The task — Every record should be copied exactly, and the images omitted.
Record excerpts START
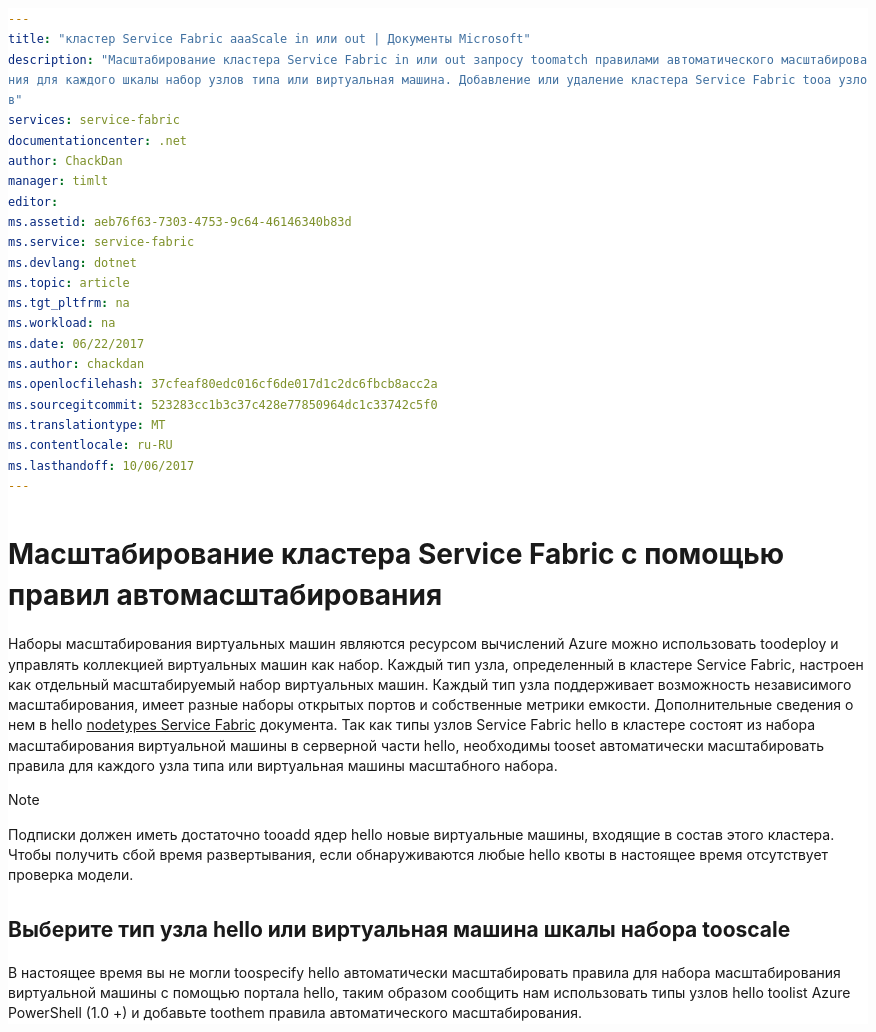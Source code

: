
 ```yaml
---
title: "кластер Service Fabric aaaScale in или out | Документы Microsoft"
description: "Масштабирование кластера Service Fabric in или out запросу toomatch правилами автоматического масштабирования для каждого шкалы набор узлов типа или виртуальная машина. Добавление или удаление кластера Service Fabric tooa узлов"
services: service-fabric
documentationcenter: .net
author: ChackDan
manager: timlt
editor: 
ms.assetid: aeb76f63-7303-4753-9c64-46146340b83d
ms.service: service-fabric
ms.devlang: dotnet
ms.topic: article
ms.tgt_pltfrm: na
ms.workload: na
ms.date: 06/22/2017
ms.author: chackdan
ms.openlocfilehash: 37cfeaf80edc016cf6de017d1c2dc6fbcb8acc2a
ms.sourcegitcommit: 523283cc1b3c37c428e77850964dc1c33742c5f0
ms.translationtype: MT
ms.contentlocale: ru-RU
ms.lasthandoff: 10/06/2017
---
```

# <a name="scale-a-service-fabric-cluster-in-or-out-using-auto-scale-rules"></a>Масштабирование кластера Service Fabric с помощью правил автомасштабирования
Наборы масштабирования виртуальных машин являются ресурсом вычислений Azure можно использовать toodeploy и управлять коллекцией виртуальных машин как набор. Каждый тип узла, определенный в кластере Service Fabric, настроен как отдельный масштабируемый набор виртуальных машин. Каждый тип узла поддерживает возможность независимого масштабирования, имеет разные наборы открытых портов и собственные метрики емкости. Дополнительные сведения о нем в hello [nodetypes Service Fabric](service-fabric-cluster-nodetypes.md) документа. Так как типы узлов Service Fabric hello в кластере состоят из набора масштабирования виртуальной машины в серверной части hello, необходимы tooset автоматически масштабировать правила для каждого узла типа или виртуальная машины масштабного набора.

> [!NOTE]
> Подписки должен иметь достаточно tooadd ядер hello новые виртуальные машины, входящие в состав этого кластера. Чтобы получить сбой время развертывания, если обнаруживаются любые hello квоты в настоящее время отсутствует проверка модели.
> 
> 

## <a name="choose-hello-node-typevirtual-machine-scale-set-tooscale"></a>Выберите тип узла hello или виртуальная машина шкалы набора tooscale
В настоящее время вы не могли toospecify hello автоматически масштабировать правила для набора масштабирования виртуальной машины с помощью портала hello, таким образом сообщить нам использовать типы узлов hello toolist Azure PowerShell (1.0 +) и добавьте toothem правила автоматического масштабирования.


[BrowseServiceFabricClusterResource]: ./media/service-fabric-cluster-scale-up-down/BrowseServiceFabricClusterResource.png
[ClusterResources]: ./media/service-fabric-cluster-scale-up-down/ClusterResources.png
Record excerpts END
Exercise answer —
Source code

:
 ```yaml
---
title: "кластер Service Fabric aaaScale in или out | Документы Microsoft"
description: "Масштабирование кластера Service Fabric in или out запросу toomatch правилами автоматического масштабирования для каждого шкалы набор узлов типа или виртуальная машина. Добавление или удаление кластера Service Fabric tooa узлов"
services: service-fabric
documentationcenter: .net
author: ChackDan
manager: timlt
editor: 
ms.assetid: aeb76f63-7303-4753-9c64-46146340b83d
ms.service: service-fabric
ms.devlang: dotnet
ms.topic: article
ms.tgt_pltfrm: na
ms.workload: na
ms.date: 06/22/2017
ms.author: chackdan
ms.openlocfilehash: 37cfeaf80edc016cf6de017d1c2dc6fbcb8acc2a
ms.sourcegitcommit: 523283cc1b3c37c428e77850964dc1c33742c5f0
ms.translationtype: MT
ms.contentlocale: ru-RU
ms.lasthandoff: 10/06/2017
---
```

# <a name="scale-a-service-fabric-cluster-in-or-out-using-auto-scale-rules"></a>Масштабирование кластера Service Fabric с помощью правил автомасштабирования
Наборы масштабирования виртуальных машин являются ресурсом вычислений Azure можно использовать toodeploy и управлять коллекцией виртуальных машин как набор. Каждый тип узла, определенный в кластере Service Fabric, настроен как отдельный масштабируемый набор виртуальных машин. Каждый тип узла поддерживает возможность независимого масштабирования, имеет разные наборы открытых портов и собственные метрики емкости. Дополнительные сведения о нем в hello [nodetypes Service Fabric](service-fabric-cluster-nodetypes.md) документа. Так как типы узлов Service Fabric hello в кластере состоят из набора масштабирования виртуальной машины в серверной части hello, необходимы tooset автоматически масштабировать правила для каждого узла типа или виртуальная машины масштабного набора.

> [!NOTE]
> Подписки должен иметь достаточно tooadd ядер hello новые виртуальные машины, входящие в состав этого кластера. Чтобы получить сбой время развертывания, если обнаруживаются любые hello квоты в настоящее время отсутствует проверка модели.
> 
> 

## <a name="choose-hello-node-typevirtual-machine-scale-set-tooscale"></a>Выберите тип узла hello или виртуальная машина шкалы набора tooscale
В настоящее время вы не могли toospecify hello автоматически масштабировать правила для набора масштабирования виртуальной машины с помощью портала hello, таким образом сообщить нам использовать типы узлов hello toolist Azure PowerShell (1.0 +) и добавьте toothem правила автоматического масштабирования.


[BrowseServiceFabricClusterResource]: ./media/service-fabric-cluster-scale-up-down/BrowseServiceFabricClusterResource.png
[ClusterResources]: ./media/service-fabric-cluster-scale-up-down/ClusterResources.png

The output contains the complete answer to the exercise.